Görkem ve haşmet yücenin eş anlamlısı olan iki kelimedir. Dirse Han hikayesinde görkemlilik de ideal olanın bir başka yanını gösterir. “Dirse Han kalkubanı yirinden örü turup kırk yigidin boyuna alup Bayındır Hanun sohbetine gelür idi. “(s. 78) “Kalkubanı Han Bayındır yirinden turmış , bir yere ağ otağ bir yire kızıl otağ bir yire kara otağ dikdürmüş ,oğulluyu ağ otağa kızluyı kızıl otağa, oğlı kızı olmayanı kara otağa kondurun kara kiçe altına döşen, kara koyun yahnısından önine getürün, yir ise yisün, yimez ise tursun gitsün.”(s. 79)”Bayındır Hanun bir buğası var idi, bir dahı buğrası var idi. Ol buğa katı taşa buynuz ursa un gibi ügidürdi. Bir yazın bir güzin buğay ile buğrayı savaşdururlar idi. Bayındır Han kalın Oğuz bigleriyle temaşaya bakar idi, teferrüc ider idi. “(s. 81)Bu haşmetli ve görkemli görünüşleri çoğaltabiliriz. Görkem ruhsal doygunlluk,uyumlu bir denge ve büyülenme duygusu , hayranlık ve dinamizm, tapınma hislerini harekete geçirir.Bütün bu sağlıklı insan özellikleri Dirse Han hikayesinin insan , tabiat ve ilişkilerine hakimdir. Çürümeye , dejenereye tahammül edilmez.

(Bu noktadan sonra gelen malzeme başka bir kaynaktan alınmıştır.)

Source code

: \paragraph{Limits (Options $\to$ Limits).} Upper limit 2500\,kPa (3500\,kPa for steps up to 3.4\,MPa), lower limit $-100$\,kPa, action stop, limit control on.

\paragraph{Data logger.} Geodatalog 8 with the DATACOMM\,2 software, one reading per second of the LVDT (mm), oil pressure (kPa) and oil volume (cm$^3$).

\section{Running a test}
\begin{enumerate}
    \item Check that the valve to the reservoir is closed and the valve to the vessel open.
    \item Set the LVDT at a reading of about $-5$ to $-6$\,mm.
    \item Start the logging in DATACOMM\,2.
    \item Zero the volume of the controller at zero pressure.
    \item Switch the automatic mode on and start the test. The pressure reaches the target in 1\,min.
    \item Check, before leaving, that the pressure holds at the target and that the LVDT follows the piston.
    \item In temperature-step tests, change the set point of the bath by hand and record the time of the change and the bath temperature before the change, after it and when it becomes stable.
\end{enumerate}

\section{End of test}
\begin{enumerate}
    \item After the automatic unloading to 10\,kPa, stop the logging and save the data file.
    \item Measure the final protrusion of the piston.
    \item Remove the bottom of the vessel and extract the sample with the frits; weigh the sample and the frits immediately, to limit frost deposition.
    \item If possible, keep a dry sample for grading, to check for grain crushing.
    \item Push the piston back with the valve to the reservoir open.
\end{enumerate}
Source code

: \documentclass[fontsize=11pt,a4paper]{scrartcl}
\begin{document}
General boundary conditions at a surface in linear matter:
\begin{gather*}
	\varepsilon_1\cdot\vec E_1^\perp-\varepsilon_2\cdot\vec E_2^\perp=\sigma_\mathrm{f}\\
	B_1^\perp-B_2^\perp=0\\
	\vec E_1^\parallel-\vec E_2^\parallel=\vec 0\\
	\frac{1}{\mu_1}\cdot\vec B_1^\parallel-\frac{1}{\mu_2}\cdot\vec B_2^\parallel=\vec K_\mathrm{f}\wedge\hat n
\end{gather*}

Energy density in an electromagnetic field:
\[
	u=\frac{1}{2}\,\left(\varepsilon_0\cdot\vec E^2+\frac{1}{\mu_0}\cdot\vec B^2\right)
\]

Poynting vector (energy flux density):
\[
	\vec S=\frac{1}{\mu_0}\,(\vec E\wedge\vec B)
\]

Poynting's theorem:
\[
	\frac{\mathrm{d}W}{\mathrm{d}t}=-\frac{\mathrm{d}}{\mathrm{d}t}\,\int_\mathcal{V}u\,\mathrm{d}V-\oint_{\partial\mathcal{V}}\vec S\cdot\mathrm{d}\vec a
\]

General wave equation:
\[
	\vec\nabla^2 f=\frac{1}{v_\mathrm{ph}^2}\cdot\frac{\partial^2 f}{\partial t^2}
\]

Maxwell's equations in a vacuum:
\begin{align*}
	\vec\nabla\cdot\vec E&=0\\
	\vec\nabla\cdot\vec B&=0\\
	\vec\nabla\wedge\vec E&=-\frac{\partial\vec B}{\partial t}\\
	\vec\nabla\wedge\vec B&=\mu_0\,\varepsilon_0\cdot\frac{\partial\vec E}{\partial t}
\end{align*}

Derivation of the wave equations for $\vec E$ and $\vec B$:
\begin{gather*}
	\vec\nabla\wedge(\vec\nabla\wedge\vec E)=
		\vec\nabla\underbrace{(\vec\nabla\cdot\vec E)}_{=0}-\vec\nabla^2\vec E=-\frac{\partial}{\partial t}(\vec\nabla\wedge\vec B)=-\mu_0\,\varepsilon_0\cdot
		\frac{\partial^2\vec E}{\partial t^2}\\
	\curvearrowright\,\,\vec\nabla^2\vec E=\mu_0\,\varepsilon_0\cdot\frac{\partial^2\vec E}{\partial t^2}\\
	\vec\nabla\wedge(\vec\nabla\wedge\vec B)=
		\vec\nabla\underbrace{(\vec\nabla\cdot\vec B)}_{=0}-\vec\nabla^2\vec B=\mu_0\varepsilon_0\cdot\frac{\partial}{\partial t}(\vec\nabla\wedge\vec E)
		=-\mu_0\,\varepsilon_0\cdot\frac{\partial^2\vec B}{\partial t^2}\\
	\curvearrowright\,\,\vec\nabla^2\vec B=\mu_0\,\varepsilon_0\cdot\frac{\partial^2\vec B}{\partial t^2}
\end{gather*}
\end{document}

Dolaylı güzel üretme şekli ise tezatlarla elde edilir. Hikayenin temel kurgusu iyi kötü tezadına göre kurulmuştur. Kara otağ, ağ otağ tezadı, hikayenin bütününe hakim bir sembol gibidir. Hikaye bu iki otağın arasında oluşmuştur, simgesel olarak. Dirse hanın kara otağda başlayan hikayesi ak otağda son bulur. Hikayenin başı kara , sonu ise aktır. Tezat hayatın hızını veren fiziksel ve felsefi bir öğedir. Kara otağ, ak otağ tezadı, ile iyi evlat kötü evlat tezadı hikayenin hızını, hareketliliğini ve gerilimlerini üretir. Dede Korkut bilerek bilmeyerek bu tezadın sonunda eleştirel olarak elde edilen güzellik ve huzura varır. “Hanlar hanı Han Bayındır oğlana biglik verdi, taht virdi”(s. 94)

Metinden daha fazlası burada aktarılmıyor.